» **Activity**
Only the lines from the start of the data through the line containing "Matthew 18:18 Verily" should be written out, exactly as they are, with both ends included and the pictures left out.

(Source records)
== == ==

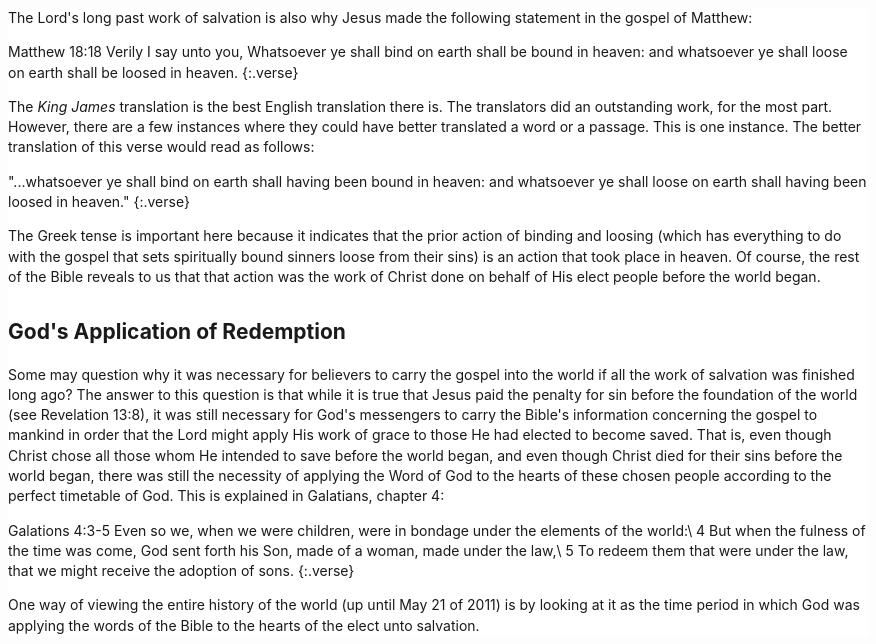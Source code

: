The Lord's long past work of salvation is also why Jesus made the following statement in the gospel of
Matthew:

Matthew 18:18 Verily I say unto you, Whatsoever ye shall bind on earth shall be bound in heaven: and
whatsoever ye shall loose on earth shall be loosed in heaven.
{:.verse}

The *King James* translation is the best English translation there is. The translators did an outstanding
work, for the most part. However, there are a few instances where they could have better translated a
word or a passage. This is one instance. The better translation of this verse would read as follows:

"...whatsoever ye shall bind on earth shall having been bound in heaven: and whatsoever ye shall loose
on earth shall having been loosed in heaven."
{:.verse}

The Greek tense is important here because it indicates that the prior action of binding and loosing
(which has everything to do with the gospel that sets spiritually bound sinners loose from their sins) is
an action that took place in heaven. Of course, the rest of the Bible reveals to us that that action was
the work of Christ done on behalf of His elect people before the world began.

<h2 class="transcript">God's Application of Redemption</h2>

Some may question why it was necessary for believers to carry the gospel into the world if all the work
of salvation was finished long ago? The answer to this question is that while it is true that Jesus paid
the penalty for sin before the foundation of the world (see Revelation 13:8), it was still necessary for
God's messengers to carry the Bible's information concerning the gospel to mankind in order that the
Lord might apply His work of grace to those He had elected to become saved. That is, even though Christ
chose all those whom He intended to save before the world began, and even though Christ died for their
sins before the world began, there was still the necessity of applying the Word of God to the hearts of
these chosen people according to the perfect timetable of God. This is explained in Galatians, chapter 4:

Galations 4:3-5 Even so we, when we were children, were in bondage under the elements of the world:\\
4 But when the fulness of the time was come, God sent forth his Son, made of a woman, made under
the law,\\
5 To redeem them that were under the law, that we might receive the adoption of sons.
{:.verse}

One way of viewing the entire history of the world (up until May 21 of 2011) is by looking at it as the
time period in which God was applying the words of the Bible to the hearts of the elect unto salvation.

== == ==

» **Response area**
Source code

:The Lord's long past work of salvation is also why Jesus made the following statement in the gospel of
Matthew:

Matthew 18:18 Verily I say unto you, Whatsoever ye shall bind on earth shall be bound in heaven: and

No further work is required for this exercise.